## Work task
Print out each entry below exactly; do not carry over any image.
[[ Information shown open ]]
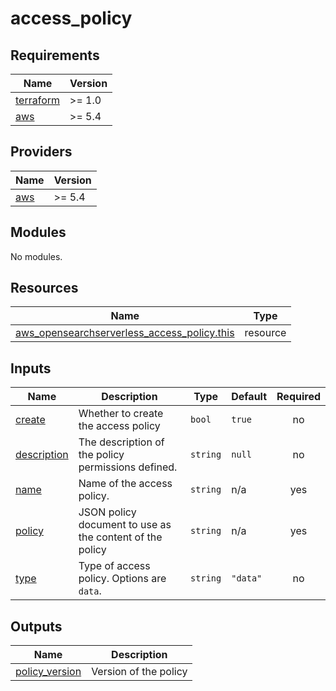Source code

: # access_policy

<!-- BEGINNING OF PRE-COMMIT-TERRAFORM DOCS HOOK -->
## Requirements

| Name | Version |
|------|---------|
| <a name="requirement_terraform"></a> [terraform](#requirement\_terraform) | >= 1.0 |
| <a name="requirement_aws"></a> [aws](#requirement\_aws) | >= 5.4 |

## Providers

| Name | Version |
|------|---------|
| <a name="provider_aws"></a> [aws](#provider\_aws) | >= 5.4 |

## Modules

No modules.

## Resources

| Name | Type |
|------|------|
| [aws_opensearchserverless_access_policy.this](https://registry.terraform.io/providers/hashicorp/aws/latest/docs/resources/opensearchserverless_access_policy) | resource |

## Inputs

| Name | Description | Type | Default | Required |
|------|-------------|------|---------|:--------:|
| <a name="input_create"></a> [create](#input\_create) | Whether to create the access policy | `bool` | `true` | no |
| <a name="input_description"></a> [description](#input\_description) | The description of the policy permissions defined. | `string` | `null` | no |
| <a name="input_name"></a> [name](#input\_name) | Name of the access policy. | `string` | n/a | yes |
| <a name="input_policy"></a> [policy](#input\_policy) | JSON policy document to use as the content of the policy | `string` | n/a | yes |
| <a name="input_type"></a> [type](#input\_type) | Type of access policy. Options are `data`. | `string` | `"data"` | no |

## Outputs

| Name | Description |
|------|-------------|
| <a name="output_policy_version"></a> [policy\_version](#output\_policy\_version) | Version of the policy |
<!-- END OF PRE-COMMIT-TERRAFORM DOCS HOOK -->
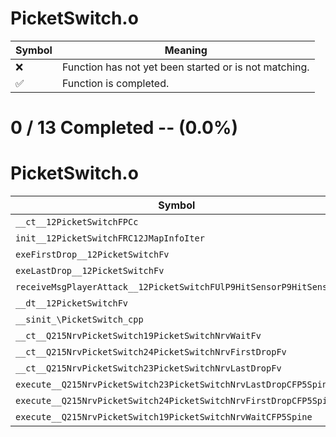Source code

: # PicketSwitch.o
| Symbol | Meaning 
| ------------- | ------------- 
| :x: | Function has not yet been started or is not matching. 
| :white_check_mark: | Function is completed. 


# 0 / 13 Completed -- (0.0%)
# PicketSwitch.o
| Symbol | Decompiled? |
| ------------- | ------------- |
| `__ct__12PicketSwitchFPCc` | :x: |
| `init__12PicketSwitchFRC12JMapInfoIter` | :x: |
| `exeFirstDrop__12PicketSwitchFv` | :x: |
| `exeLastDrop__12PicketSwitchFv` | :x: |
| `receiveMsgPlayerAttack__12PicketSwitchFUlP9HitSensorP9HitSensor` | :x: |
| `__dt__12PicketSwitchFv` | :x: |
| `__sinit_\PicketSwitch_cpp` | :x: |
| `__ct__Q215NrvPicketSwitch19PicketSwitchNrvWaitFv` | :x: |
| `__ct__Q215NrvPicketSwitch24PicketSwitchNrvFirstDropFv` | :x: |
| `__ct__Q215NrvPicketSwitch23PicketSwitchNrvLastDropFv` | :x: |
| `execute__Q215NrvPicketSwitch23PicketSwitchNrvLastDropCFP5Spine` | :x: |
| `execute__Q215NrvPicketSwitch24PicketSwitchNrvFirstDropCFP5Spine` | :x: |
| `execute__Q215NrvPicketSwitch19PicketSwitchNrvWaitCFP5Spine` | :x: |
[[ Information shown closed ]]
## Expected answer
Source code

: # access_policy

<!-- BEGINNING OF PRE-COMMIT-TERRAFORM DOCS HOOK -->
## Requirements

| Name | Version |
|------|---------|
| <a name="requirement_terraform"></a> [terraform](#requirement\_terraform) | >= 1.0 |
| <a name="requirement_aws"></a> [aws](#requirement\_aws) | >= 5.4 |

## Providers

| Name | Version |
|------|---------|
| <a name="provider_aws"></a> [aws](#provider\_aws) | >= 5.4 |

## Modules

No modules.

## Resources

| Name | Type |
|------|------|
| [aws_opensearchserverless_access_policy.this](https://registry.terraform.io/providers/hashicorp/aws/latest/docs/resources/opensearchserverless_access_policy) | resource |

## Inputs

| Name | Description | Type | Default | Required |
|------|-------------|------|---------|:--------:|
| <a name="input_create"></a> [create](#input\_create) | Whether to create the access policy | `bool` | `true` | no |
| <a name="input_description"></a> [description](#input\_description) | The description of the policy permissions defined. | `string` | `null` | no |
| <a name="input_name"></a> [name](#input\_name) | Name of the access policy. | `string` | n/a | yes |
| <a name="input_policy"></a> [policy](#input\_policy) | JSON policy document to use as the content of the policy | `string` | n/a | yes |
| <a name="input_type"></a> [type](#input\_type) | Type of access policy. Options are `data`. | `string` | `"data"` | no |

## Outputs

| Name | Description |
|------|-------------|
| <a name="output_policy_version"></a> [policy\_version](#output\_policy\_version) | Version of the policy |
<!-- END OF PRE-COMMIT-TERRAFORM DOCS HOOK -->
Source code

: # PicketSwitch.o
| Symbol | Meaning 
| ------------- | ------------- 
| :x: | Function has not yet been started or is not matching. 
| :white_check_mark: | Function is completed. 


# 0 / 13 Completed -- (0.0%)
# PicketSwitch.o
| Symbol | Decompiled? |
| ------------- | ------------- |
| `__ct__12PicketSwitchFPCc` | :x: |
| `init__12PicketSwitchFRC12JMapInfoIter` | :x: |
| `exeFirstDrop__12PicketSwitchFv` | :x: |
| `exeLastDrop__12PicketSwitchFv` | :x: |
| `receiveMsgPlayerAttack__12PicketSwitchFUlP9HitSensorP9HitSensor` | :x: |
| `__dt__12PicketSwitchFv` | :x: |
| `__sinit_\PicketSwitch_cpp` | :x: |
| `__ct__Q215NrvPicketSwitch19PicketSwitchNrvWaitFv` | :x: |
| `__ct__Q215NrvPicketSwitch24PicketSwitchNrvFirstDropFv` | :x: |
| `__ct__Q215NrvPicketSwitch23PicketSwitchNrvLastDropFv` | :x: |
| `execute__Q215NrvPicketSwitch23PicketSwitchNrvLastDropCFP5Spine` | :x: |
| `execute__Q215NrvPicketSwitch24PicketSwitchNrvFirstDropCFP5Spine` | :x: |
| `execute__Q215NrvPicketSwitch19PicketSwitchNrvWaitCFP5Spine` | :x: |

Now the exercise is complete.